FCC’s ‘financial milestone’

01 April 2014

Juan Béjar, executive vice chairman and CEO of FCC, with Esther Alcocer Koplowitz, chairman

Juan Béjar, executive vice chairman and CEO of FCC, with Esther Alcocer Koplowitz, chairman

Global Spanish construction and infrastructure group FCC has completed the signing main refinancing contracts which began last year – the largest ever refinancing in Spain, and one of the biggest in Europe.

It involves replacing existing loans and credit facilities with a new long-term syndicated loan aligned with the goals of the group's strategic plan.

FCC is currently working on some of the world’s largest infrastructure and construction projects such as the Panama City Metro in Central America, which will be inaugurated this week. An FCC consortium will also start construction on lines 4, 5 and 6 of the Riyadh Metro in Saudi Arabia later this year.

The refinancing is described as a major milestone for FCC in its efforts to turn around the business. In early 2013, FCC’s new CEO, Juan Béjar, announced a strategic plan to return the company to growth. Since then, FCC has divested non-core assets to a value of over €1.5 billion.

Funds associated with Bill Gates (October 2013) and more recently George Soros (January 2014) have also invested in the company. FCC said the refinancing deal marked the successful closure of a process that would create the right conditions for FCC to move forward as a company.

The total amount of the refinancing is €4.51 billion, replacing the same amount of pre-existing debt in a number of structures, both syndicated and bilateral.

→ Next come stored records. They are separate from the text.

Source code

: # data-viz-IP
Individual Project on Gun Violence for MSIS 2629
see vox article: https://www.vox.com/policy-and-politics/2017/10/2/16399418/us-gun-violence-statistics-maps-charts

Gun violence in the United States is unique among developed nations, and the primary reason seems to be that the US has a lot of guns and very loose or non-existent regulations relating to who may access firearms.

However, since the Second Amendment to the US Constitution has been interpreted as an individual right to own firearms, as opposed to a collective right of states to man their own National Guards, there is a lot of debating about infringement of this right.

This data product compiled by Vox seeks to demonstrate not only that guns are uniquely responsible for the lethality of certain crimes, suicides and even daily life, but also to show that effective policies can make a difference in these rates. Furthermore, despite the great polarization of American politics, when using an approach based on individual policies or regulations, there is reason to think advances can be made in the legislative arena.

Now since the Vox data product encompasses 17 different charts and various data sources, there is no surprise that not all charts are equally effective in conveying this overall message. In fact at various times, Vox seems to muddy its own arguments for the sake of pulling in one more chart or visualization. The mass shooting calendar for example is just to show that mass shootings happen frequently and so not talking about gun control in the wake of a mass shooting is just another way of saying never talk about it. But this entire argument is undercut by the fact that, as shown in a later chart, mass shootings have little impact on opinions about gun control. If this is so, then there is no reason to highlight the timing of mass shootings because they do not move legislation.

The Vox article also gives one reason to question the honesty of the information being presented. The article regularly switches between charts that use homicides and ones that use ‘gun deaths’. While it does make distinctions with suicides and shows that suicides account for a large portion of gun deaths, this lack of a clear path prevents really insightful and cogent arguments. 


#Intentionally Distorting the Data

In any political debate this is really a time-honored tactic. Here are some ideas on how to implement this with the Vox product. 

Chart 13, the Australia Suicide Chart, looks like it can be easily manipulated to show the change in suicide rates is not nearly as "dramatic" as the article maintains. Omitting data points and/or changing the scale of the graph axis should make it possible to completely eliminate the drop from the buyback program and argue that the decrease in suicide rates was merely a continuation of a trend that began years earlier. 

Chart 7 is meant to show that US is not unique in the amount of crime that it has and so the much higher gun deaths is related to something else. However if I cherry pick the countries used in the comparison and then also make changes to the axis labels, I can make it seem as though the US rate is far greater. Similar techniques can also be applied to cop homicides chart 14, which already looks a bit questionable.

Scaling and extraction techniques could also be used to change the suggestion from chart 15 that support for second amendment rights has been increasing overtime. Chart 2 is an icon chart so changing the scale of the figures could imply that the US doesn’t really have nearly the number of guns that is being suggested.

The financing will be in two parts. Tranche A, amounting to €3.16 billion, will be in the form of a mercantile loan, while Tranche B, at €1.35 billion, includes the right to convert into newly-issued shares at market price (without a discount) of the outstanding balance at maturity.

Four years from the completion date, such maturity may be extended up to six years at most in the event of conversion of Tranche B into FCC shares.

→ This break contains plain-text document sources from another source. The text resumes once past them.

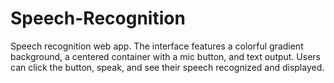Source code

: # Speech-Recognition
Speech recognition web app. The interface features a colorful gradient background, a centered container with a mic button, and text output. Users can click the button, speak, and see their speech recognized and displayed. 
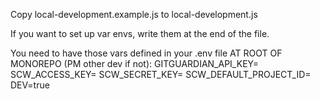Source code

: Copy local-development.example.js to local-development.js

If you want to set up var envs, write them at the end of the file.

You need to have those vars defined in your .env file AT ROOT OF MONOREPO (PM other dev if not):
GITGUARDIAN_API_KEY=
SCW_ACCESS_KEY=
SCW_SECRET_KEY=
SCW_DEFAULT_PROJECT_ID=
DEV=true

In Tranche A, €150 million will be repaid after 24 months, €175 million after 36 months, and the remainder at maturity.

FCC said the interest rate on Tranche A would be Euribor (the rate at which Euro interbank term deposits are being offered by one prime bank to another within the Economic Monetary Unit zone) plus a variable spread that rises with time – 3% in year one, 3.5% in year two, and 4% in years three and four.

The interest rate on Tranche B is Euribor, also plus a variable spread that rises with time – 11% in year one, 13% in year two, 15% in year three, and 16% in year four.

In the event of early repayment of Tranche B, the interest rate on the repaid portion will be reduced to 6% of the amount repaid in the year in which that occurs.

An agreement has also been reached with subsidiary Cementos Portland Valderrivas's credit banks to defer FCC's €200 million contingent capital contribution.